Alexandre Loukachenko, le « dernier dictateur d’Europe », préside d’une main de fer la République du Bélarus depuis 1994. Sans discontinuer depuis le 9 août 2020, date de proclamation des résultats des élections présidentielles truquées lui donnant la victoire, la population bélarusse est vent debout pour dire « A bas la corruption ! Dehors Loukachenko ! ». Nous donnons la parole à notre camarade qui est au coeur de la révolte : Ivan Krichkevitch, membre de la LIS en Bélarus.
(photo : AFP/MAXIM MALINOVSKY)
1/ Après cinquante jours d’une révolte démocratique contre la mascarade qu’a été la réélection d’Alexandre Loukachenko, où en est-on ?
La falsification flagrante de l'élection en faveur d'Alexandre Loukachenko, qui est au pouvoir depuis 26 ans, a conduit à des protestations massives de tous les groupes de la société bélarusse. Après la dispersion brutale d'une manifestation pacifique par la police et l'armée, après des passages à tabac, des tortures de détenus et de personnes arrêtées, des meurtres et des procès illégaux, la protestation du peuple bélarusse a pris un caractère national. Le pouvoir de Loukachenko, essentiellement une dictature militaire, repose désormais uniquement sur l’emploi de la force de l'armée et de la police.

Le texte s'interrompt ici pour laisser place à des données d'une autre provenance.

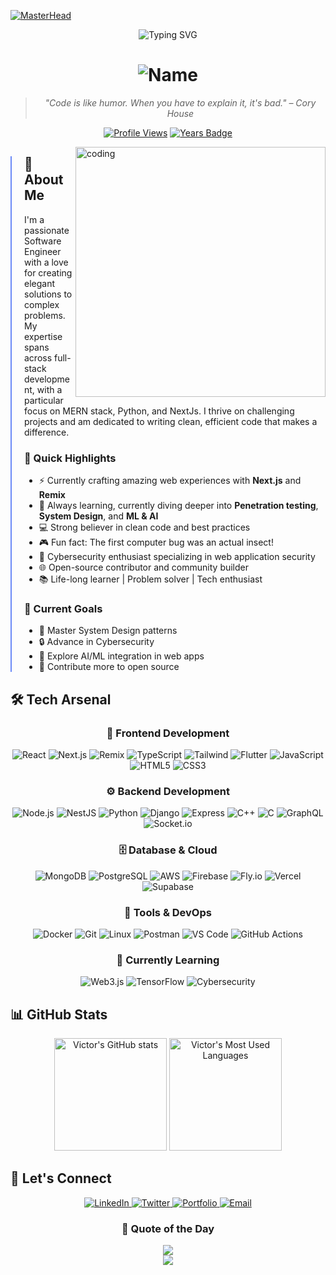 [![MasterHead](https://user-images.githubusercontent.com/113350806/236842414-18101a37-92f5-4de7-a46d-eeaca6e16cbd.gif)](https://github.com/vkhydras)

<div align="center">
  <img src="https://readme-typing-svg.demolab.com?font=Fira+Code&pause=1000&color=6B8AF7&random=false&width=435&lines=⚡+Full+Stack+Software+Engineer+⚡;🔮+Problem+Solver+%7C+Creative+Thinker+🔮;🚀+MERN+Stack+%7C+Python+%7C+NextJs+%7C+Remix+🚀;🔐+Cybersecurity+Enthusiast+%7C+AI+Explorer+🔐;🌟+Building+the+Future%2C+One+Commit+at+a+Time+🌟" alt="Typing SVG" />
</div>

<h1 align="center">
  <img src="https://readme-typing-svg.demolab.com?font=Fira+Code&weight=600&size=35&duration=4000&pause=1000&color=6B8AF7&background=00000000&multiline=true&repeat=false&random=false&width=600&height=80&lines=👋+Hello+World%2C+I%27m+Victor" alt="Name" />
</h1>

<div align="center">
  
> *"Code is like humor. When you have to explain it, it's bad." – Cory House*

[![Profile Views](https://komarev.com/ghpvc/?username=vkhydras&label=Profile%20Views&color=6B8AF7&style=flat)](https://github.com/vkhydras)
[![Years Badge](https://badges.pufler.dev/years/vkhydras)](https://github.com/vkhydras)



</div>

<div>
  <img align="right" alt="coding" width="400" src="https://cdn.dribbble.com/users/1162077/screenshots/3848914/programmer.gif">
</div>

<div align="left" style="border-left: 2px solid #6B8AF7; padding-left: 20px;">

## 🚀 About Me

I'm a passionate Software Engineer with a love for creating elegant solutions to complex problems. My expertise spans across full-stack development, with a particular focus on MERN stack, Python, and NextJs. I thrive on challenging projects and am dedicated to writing clean, efficient code that makes a difference.

### 🎯 Quick Highlights

- ⚡ Currently crafting amazing web experiences with **Next.js** and **Remix**
- 🌱 Always learning, currently diving deeper into **Penetration testing**, **System Design**, and **ML & AI**
- 💻 Strong believer in clean code and best practices
- 🎮 Fun fact: The first computer bug was an actual insect!
- 🔐 Cybersecurity enthusiast specializing in web application security
- 🌐 Open-source contributor and community builder
- 📚 Life-long learner | Problem solver | Tech enthusiast

### 🎳 Current Goals
- 📖 Master System Design patterns
- 🔒 Advance in Cybersecurity
- 🤖 Explore AI/ML integration in web apps
- 🌟 Contribute more to open source

</div>

## 🛠️ Tech Arsenal

<div align="center">

### 🎨 Frontend Development
![React](https://img.shields.io/badge/-React-61DAFB?style=for-the-badge&logo=react&logoColor=black)
![Next.js](https://img.shields.io/badge/-Next.js-000000?style=for-the-badge&logo=next.js&logoColor=white)
![Remix](https://img.shields.io/badge/-Remix-000000?style=for-the-badge&logo=remix&logoColor=white)
![TypeScript](https://img.shields.io/badge/-TypeScript-3178C6?style=for-the-badge&logo=typescript&logoColor=white)
![Tailwind](https://img.shields.io/badge/-Tailwind-38B2AC?style=for-the-badge&logo=tailwind-css&logoColor=white)
![Flutter](https://img.shields.io/badge/-Flutter-02569B?style=for-the-badge&logo=flutter&logoColor=white)
![JavaScript](https://img.shields.io/badge/-JavaScript-F7DF1E?style=for-the-badge&logo=javascript&logoColor=black)
![HTML5](https://img.shields.io/badge/-HTML5-E34F26?style=for-the-badge&logo=html5&logoColor=white)
![CSS3](https://img.shields.io/badge/-CSS3-1572B6?style=for-the-badge&logo=css3&logoColor=white)


### ⚙️ Backend Development
![Node.js](https://img.shields.io/badge/-Node.js-339933?style=for-the-badge&logo=node.js&logoColor=white)
![NestJS](https://img.shields.io/badge/-NestJS-E0234E?style=for-the-badge&logo=nestjs&logoColor=white)
![Python](https://img.shields.io/badge/-Python-3776AB?style=for-the-badge&logo=python&logoColor=white)
![Django](https://img.shields.io/badge/-Django-092E20?style=for-the-badge&logo=django&logoColor=white)
![Express](https://img.shields.io/badge/-Express-000000?style=for-the-badge&logo=express&logoColor=white)
![C++](https://img.shields.io/badge/-C++-00599C?style=for-the-badge&logo=c%2B%2B&logoColor=white)
![C](https://img.shields.io/badge/-C-A8B9CC?style=for-the-badge&logo=c&logoColor=black)
![GraphQL](https://img.shields.io/badge/-GraphQL-E10098?style=for-the-badge&logo=graphql&logoColor=white)
![Socket.io](https://img.shields.io/badge/-Socket.io-010101?style=for-the-badge&logo=socket.io&logoColor=white)

### 🗄️ Database & Cloud
![MongoDB](https://img.shields.io/badge/-MongoDB-47A248?style=for-the-badge&logo=mongodb&logoColor=white)
![PostgreSQL](https://img.shields.io/badge/-PostgreSQL-336791?style=for-the-badge&logo=postgresql&logoColor=white)
![AWS](https://img.shields.io/badge/-AWS-232F3E?style=for-the-badge&logo=amazon-aws&logoColor=white)
![Firebase](https://img.shields.io/badge/-Firebase-FFCA28?style=for-the-badge&logo=firebase&logoColor=black)
![Fly.io](https://img.shields.io/badge/-Fly.io-8B5CF6?style=for-the-badge&logo=fly.io&logoColor=white)
![Vercel](https://img.shields.io/badge/-Vercel-000000?style=for-the-badge&logo=vercel&logoColor=white)
![Supabase](https://img.shields.io/badge/-Supabase-3ECF8E?style=for-the-badge&logo=supabase&logoColor=white)

### 🔧 Tools & DevOps
![Docker](https://img.shields.io/badge/-Docker-2496ED?style=for-the-badge&logo=docker&logoColor=white)
![Git](https://img.shields.io/badge/-Git-F05032?style=for-the-badge&logo=git&logoColor=white)
![Linux](https://img.shields.io/badge/-Linux-FCC624?style=for-the-badge&logo=linux&logoColor=black)
![Postman](https://img.shields.io/badge/-Postman-FF6C37?style=for-the-badge&logo=postman&logoColor=white)
![VS Code](https://img.shields.io/badge/-VS%20Code-007ACC?style=for-the-badge&logo=visual-studio-code&logoColor=white)
![GitHub Actions](https://img.shields.io/badge/-GitHub%20Actions-2088FF?style=for-the-badge&logo=github-actions&logoColor=white)


### 🎯 Currently Learning
![Web3.js](https://img.shields.io/badge/-Web3.js-F16822?style=for-the-badge&logo=web3.js&logoColor=white)
![TensorFlow](https://img.shields.io/badge/-TensorFlow-FF6F00?style=for-the-badge&logo=tensorflow&logoColor=white)
![Cybersecurity](https://img.shields.io/badge/-Cybersecurity-2E8B57?style=for-the-badge&logo=datadog&logoColor=white)

</div>

## 📊 GitHub Stats

<div align="center">
  <picture>
    <source 
      srcset="https://github-readme-stats.vercel.app/api?username=vkhydras&show_icons=true&theme=tokyonight&hide_border=true&include_all_commits=true&count_private=true&include_pulls=true&show_pull_requests=true&bg_color=00000000&ring_color=6B8AF7&text_color=6B8AF7&icon_color=6B8AF7"
      media="(prefers-color-scheme: dark)"
    />
    <source
      srcset="https://github-readme-stats.vercel.app/api?username=vkhydras&show_icons=true&theme=default&hide_border=true&include_all_commits=true&count_private=true&include_pulls=true&show_pull_requests=true&bg_color=00000000&ring_color=6B8AF7&text_color=6B8AF7&icon_color=6B8AF7"
      media="(prefers-color-scheme: light), (prefers-color-scheme: no-preference)"
    />
    <img height="180em" src="https://github-readme-stats.vercel.app/api?username=vkhydras&show_icons=true&theme=tokyonight&hide_border=true&include_all_commits=true&count_private=true&include_pulls=true&show_pull_requests=true&ring_color=6B8AF7" alt="Victor's GitHub stats" />
  </picture>

  <picture>
    <source 
      srcset="https://github-readme-stats.vercel.app/api/top-langs/?username=vkhydras&layout=compact&theme=tokyonight&hide_border=true&langs_count=8&hide=css,scss,html,less&bg_color=00000000&text_color=6B8AF7&custom_title=Most%20Used%20Languages%20(Public%20Repos)"
      media="(prefers-color-scheme: dark)"
    />
    <source
      srcset="https://github-readme-stats.vercel.app/api/top-langs/?username=vkhydras&layout=compact&theme=default&hide_border=true&langs_count=8&hide=css,scss,html,less&bg_color=00000000&text_color=6B8AF7&custom_title=Most%20Used%20Languages%20(Public%20Repos)"
      media="(prefers-color-scheme: light), (prefers-color-scheme: no-preference)"
    />
    <img height="180em" src="https://github-readme-stats.vercel.app/api/top-langs/?username=vkhydras&layout=compact&theme=tokyonight&hide_border=true&langs_count=8&hide=css,scss,html,less&custom_title=Most%20Used%20Languages%20(Public%20Repos)" alt="Victor's Most Used Languages" />
  </picture>
</div>

## 🤝 Let's Connect

<div align="center">
  <a href="https://linkedin.com/in/victor-kimaru-250b04277" target="_blank">
    <img src="https://img.shields.io/badge/-LinkedIn-0077B5?style=for-the-badge&logo=linkedin&logoColor=white" alt="LinkedIn" />
  </a>
  <a href="https://twitter.com/v_k_hydra" target="_blank">
    <img src="https://img.shields.io/badge/-Twitter-1DA1F2?style=for-the-badge&logo=twitter&logoColor=white" alt="Twitter" />
  </a>
  <a href="https://victork.vercel.app/" target="_blank">
    <img src="https://img.shields.io/badge/-Portfolio-000000?style=for-the-badge&logo=vercel&logoColor=white" alt="Portfolio" />
  </a>
  <a href="mailto:victorkimaru8@gmail.com">
    <img src="https://img.shields.io/badge/-Email-D14836?style=for-the-badge&logo=gmail&logoColor=white" alt="Email" />
  </a>
</div>

<div align="center">
  <h3>💭 Quote of the Day</h3>
  <img src="https://quotes-github-readme.vercel.app/api?type=horizontal&theme=tokyonight" />
</div>

<div align="center">
  <img src="https://capsule-render.vercel.app/api?type=waving&color=6B8AF7&height=120&section=footer" />
</div>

2/ Nous voyons le régime mener une répression physique et judiciaire féroce. Quelle est la situation ?
Malgré les répressions massives, le peuple bélarusse n’abandonne pas. Des manifestations ont lieu chaque jour dans toutes les villes du Bélarus. Le cadre privilégié de la confrontation pacifique quotidienne est la manifestation locale sur le lieu de résidence. Ce sont des chaînes de solidarité le long des autoroutes, des expositions d'artistes dans les cours et les quartiers , des projections conjointes de films et de goûters/cafés collectifs, des performances de musiciens et de poètes célèbres, des conférences de scientifiques, des représentations de groupes de théâtre et bien plus encore.
Tous les samedis, une marche des femmes contre la violence de l’État a lieu dans presque toutes les villes. Chaque dimanche, est organisée une marche de protestation nationale contre la dictature de Loukachenko. Le Bélarus manifeste depuis deux mois maintenant.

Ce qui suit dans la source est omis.